═══ Listed records ═══
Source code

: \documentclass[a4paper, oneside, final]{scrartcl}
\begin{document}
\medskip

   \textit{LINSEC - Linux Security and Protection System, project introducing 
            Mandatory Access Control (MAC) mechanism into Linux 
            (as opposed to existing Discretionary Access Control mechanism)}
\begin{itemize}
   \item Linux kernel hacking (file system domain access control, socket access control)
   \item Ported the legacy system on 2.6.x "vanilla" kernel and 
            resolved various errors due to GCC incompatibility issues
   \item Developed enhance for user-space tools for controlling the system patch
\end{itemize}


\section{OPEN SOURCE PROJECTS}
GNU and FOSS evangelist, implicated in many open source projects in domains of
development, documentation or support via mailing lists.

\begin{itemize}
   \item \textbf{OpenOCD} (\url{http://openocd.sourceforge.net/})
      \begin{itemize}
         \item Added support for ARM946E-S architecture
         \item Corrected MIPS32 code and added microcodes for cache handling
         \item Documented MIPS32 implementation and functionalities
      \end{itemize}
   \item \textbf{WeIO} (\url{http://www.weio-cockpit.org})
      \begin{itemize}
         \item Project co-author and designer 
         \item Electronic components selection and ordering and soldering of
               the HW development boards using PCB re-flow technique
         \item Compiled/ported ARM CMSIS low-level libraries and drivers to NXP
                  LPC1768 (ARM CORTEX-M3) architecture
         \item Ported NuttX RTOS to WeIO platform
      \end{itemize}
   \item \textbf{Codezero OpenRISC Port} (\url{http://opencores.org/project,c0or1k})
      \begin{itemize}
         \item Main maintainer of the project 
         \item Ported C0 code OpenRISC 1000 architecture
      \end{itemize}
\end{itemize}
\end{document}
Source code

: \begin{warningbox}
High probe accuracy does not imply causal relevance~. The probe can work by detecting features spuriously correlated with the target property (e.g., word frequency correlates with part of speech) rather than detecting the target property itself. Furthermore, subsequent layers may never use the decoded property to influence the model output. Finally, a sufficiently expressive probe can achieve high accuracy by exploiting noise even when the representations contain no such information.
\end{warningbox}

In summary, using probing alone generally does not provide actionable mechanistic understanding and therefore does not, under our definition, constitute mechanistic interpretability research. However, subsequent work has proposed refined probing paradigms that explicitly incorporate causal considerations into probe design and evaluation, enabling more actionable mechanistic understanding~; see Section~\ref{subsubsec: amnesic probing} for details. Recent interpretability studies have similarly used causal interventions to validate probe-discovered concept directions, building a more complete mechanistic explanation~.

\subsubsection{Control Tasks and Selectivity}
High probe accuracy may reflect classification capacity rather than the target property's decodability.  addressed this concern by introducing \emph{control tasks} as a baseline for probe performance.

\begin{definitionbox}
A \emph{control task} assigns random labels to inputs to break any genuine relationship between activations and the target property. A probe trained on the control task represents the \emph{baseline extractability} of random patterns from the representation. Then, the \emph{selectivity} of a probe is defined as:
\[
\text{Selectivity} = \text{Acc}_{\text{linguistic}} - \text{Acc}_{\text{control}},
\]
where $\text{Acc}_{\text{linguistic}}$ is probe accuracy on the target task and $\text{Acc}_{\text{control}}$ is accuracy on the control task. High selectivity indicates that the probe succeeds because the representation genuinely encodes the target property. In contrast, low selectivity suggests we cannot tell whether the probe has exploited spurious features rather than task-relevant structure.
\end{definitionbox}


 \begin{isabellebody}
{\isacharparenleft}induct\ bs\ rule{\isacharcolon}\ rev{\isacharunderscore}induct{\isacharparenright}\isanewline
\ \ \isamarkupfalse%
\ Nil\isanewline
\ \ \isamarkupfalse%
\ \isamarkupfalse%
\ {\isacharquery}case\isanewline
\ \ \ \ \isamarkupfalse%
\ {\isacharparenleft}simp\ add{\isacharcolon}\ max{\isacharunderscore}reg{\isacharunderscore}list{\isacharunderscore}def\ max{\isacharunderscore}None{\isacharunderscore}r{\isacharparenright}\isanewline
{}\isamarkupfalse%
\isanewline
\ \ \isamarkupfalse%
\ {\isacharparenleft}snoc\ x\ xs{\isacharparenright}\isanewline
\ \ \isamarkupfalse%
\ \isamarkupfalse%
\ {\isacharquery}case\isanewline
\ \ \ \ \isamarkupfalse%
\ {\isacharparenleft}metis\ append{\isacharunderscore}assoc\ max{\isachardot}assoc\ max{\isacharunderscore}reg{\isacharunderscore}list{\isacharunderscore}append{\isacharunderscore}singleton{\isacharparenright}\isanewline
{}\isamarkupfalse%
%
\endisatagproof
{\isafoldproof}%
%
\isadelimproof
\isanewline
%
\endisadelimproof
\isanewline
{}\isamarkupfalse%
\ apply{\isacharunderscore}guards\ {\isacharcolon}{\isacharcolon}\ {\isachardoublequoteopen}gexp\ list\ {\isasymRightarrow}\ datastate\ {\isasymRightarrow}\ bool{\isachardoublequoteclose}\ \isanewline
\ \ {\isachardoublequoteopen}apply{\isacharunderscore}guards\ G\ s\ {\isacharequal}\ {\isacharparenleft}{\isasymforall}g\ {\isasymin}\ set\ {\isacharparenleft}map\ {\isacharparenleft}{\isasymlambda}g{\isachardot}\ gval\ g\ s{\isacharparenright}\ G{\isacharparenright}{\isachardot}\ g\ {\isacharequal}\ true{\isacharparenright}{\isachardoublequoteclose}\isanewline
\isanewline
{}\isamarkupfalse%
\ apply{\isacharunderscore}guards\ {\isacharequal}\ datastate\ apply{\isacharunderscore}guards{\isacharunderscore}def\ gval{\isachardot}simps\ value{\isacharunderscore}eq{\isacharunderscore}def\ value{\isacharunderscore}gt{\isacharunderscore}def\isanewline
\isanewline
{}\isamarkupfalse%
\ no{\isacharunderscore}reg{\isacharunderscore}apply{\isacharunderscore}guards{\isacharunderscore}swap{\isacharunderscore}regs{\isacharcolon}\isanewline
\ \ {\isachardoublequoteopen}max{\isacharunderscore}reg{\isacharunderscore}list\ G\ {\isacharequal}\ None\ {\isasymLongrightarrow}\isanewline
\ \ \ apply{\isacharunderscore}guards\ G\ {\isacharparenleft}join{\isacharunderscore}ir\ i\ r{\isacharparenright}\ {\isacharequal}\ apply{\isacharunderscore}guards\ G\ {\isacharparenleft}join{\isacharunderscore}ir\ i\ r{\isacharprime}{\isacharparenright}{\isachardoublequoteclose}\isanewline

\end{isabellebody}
═══
Task objective: Line count for the string "datastate": work it out from the records above and reply with the number alone.

Result of the exercise: 2